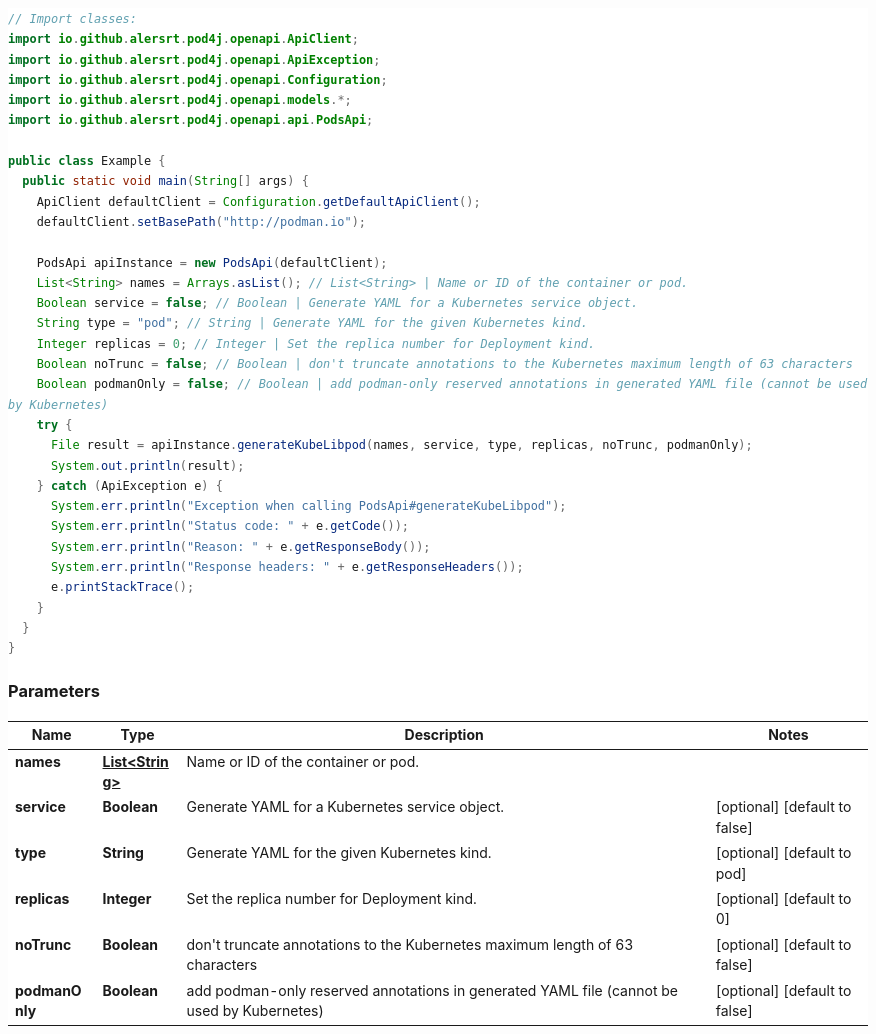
 ```java
// Import classes:
import io.github.alersrt.pod4j.openapi.ApiClient;
import io.github.alersrt.pod4j.openapi.ApiException;
import io.github.alersrt.pod4j.openapi.Configuration;
import io.github.alersrt.pod4j.openapi.models.*;
import io.github.alersrt.pod4j.openapi.api.PodsApi;

public class Example {
  public static void main(String[] args) {
    ApiClient defaultClient = Configuration.getDefaultApiClient();
    defaultClient.setBasePath("http://podman.io");

    PodsApi apiInstance = new PodsApi(defaultClient);
    List<String> names = Arrays.asList(); // List<String> | Name or ID of the container or pod.
    Boolean service = false; // Boolean | Generate YAML for a Kubernetes service object.
    String type = "pod"; // String | Generate YAML for the given Kubernetes kind.
    Integer replicas = 0; // Integer | Set the replica number for Deployment kind.
    Boolean noTrunc = false; // Boolean | don't truncate annotations to the Kubernetes maximum length of 63 characters
    Boolean podmanOnly = false; // Boolean | add podman-only reserved annotations in generated YAML file (cannot be used by Kubernetes)
    try {
      File result = apiInstance.generateKubeLibpod(names, service, type, replicas, noTrunc, podmanOnly);
      System.out.println(result);
    } catch (ApiException e) {
      System.err.println("Exception when calling PodsApi#generateKubeLibpod");
      System.err.println("Status code: " + e.getCode());
      System.err.println("Reason: " + e.getResponseBody());
      System.err.println("Response headers: " + e.getResponseHeaders());
      e.printStackTrace();
    }
  }
}
```

### Parameters

| Name           | Type                                | Description                                                                                | Notes                         |
|----------------|-------------------------------------|--------------------------------------------------------------------------------------------|-------------------------------|
| **names**      | [**List&lt;String&gt;**](String.md) | Name or ID of the container or pod.                                                        |                               |
| **service**    | **Boolean**                         | Generate YAML for a Kubernetes service object.                                             | [optional] [default to false] |
| **type**       | **String**                          | Generate YAML for the given Kubernetes kind.                                               | [optional] [default to pod]   |
| **replicas**   | **Integer**                         | Set the replica number for Deployment kind.                                                | [optional] [default to 0]     |
| **noTrunc**    | **Boolean**                         | don&#39;t truncate annotations to the Kubernetes maximum length of 63 characters           | [optional] [default to false] |
| **podmanOnly** | **Boolean**                         | add podman-only reserved annotations in generated YAML file (cannot be used by Kubernetes) | [optional] [default to false] |

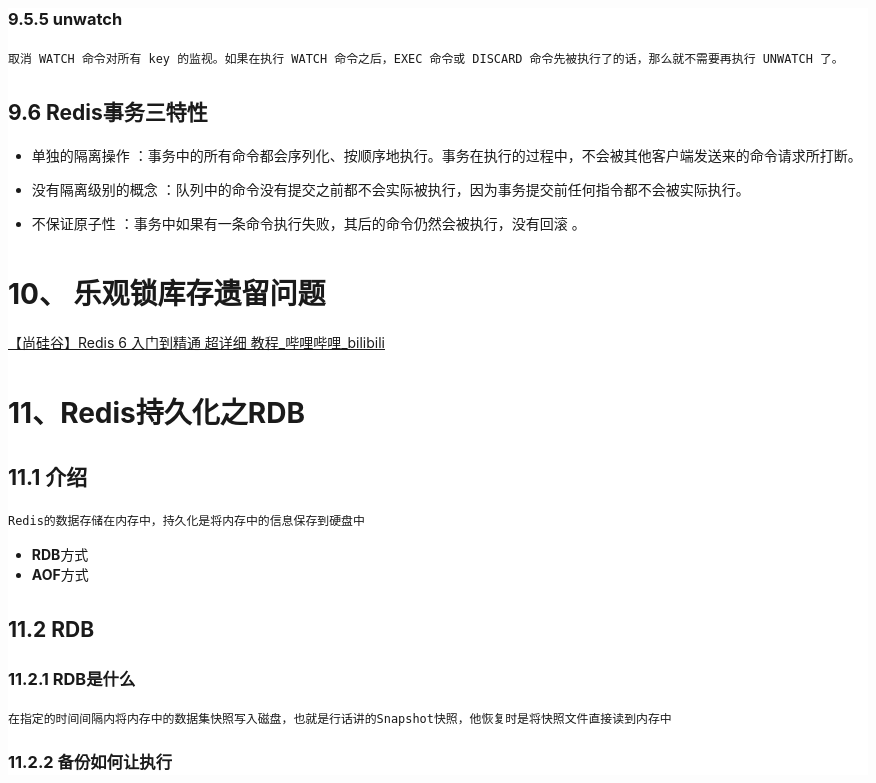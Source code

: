 

### 9.5.5 unwatch

```
取消 WATCH 命令对所有 key 的监视。如果在执行 WATCH 命令之后，EXEC 命令或 DISCARD 命令先被执行了的话，那么就不需要再执行 UNWATCH 了。

```



## 9.6 Redis事务三特性



- 单独的隔离操作 ：事务中的所有命令都会序列化、按顺序地执行。事务在执行的过程中，不会被其他客户端发送来的命令请求所打断。


- 没有隔离级别的概念 ：队列中的命令没有提交之前都不会实际被执行，因为事务提交前任何指令都不会被实际执行。


- 不保证原子性 ：事务中如果有一条命令执行失败，其后的命令仍然会被执行，没有回滚 。





# 10、 乐观锁库存遗留问题



[【尚硅谷】Redis 6 入门到精通 超详细 教程_哔哩哔哩_bilibili](https://www.bilibili.com/video/BV1Rv41177Af?p=27&spm_id_from=pageDriver&vd_source=89e1483a09cf66d32be9fddfdd8e2f35)





# 11、Redis持久化之RDB

## 11.1 介绍

```
Redis的数据存储在内存中，持久化是将内存中的信息保存到硬盘中
```

- **RDB**方式
- **AOF**方式

## 11.2 RDB

### 11.2.1 RDB是什么

```
在指定的时间间隔内将内存中的数据集快照写入磁盘，也就是行话讲的Snapshot快照，他恢复时是将快照文件直接读到内存中
```



### 11.2.2 备份如何让执行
------------
■ Work to be completed ■
Repeat exactly the stretch of the listing above that starts with the line holding "Kubernetes) | [optional] [default to false] |" and finishes with the line holding "## 9.6 Redis事务三特性", both included. Skip every picture.

■ Result of this exercise ■
| **podmanOnly** | **Boolean**                         | add podman-only reserved annotations in generated YAML file (cannot be used by Kubernetes) | [optional] [default to false] |

Source code

: 

### 9.5.5 unwatch

```
取消 WATCH 命令对所有 key 的监视。如果在执行 WATCH 命令之后，EXEC 命令或 DISCARD 命令先被执行了的话，那么就不需要再执行 UNWATCH 了。

```



## 9.6 Redis事务三特性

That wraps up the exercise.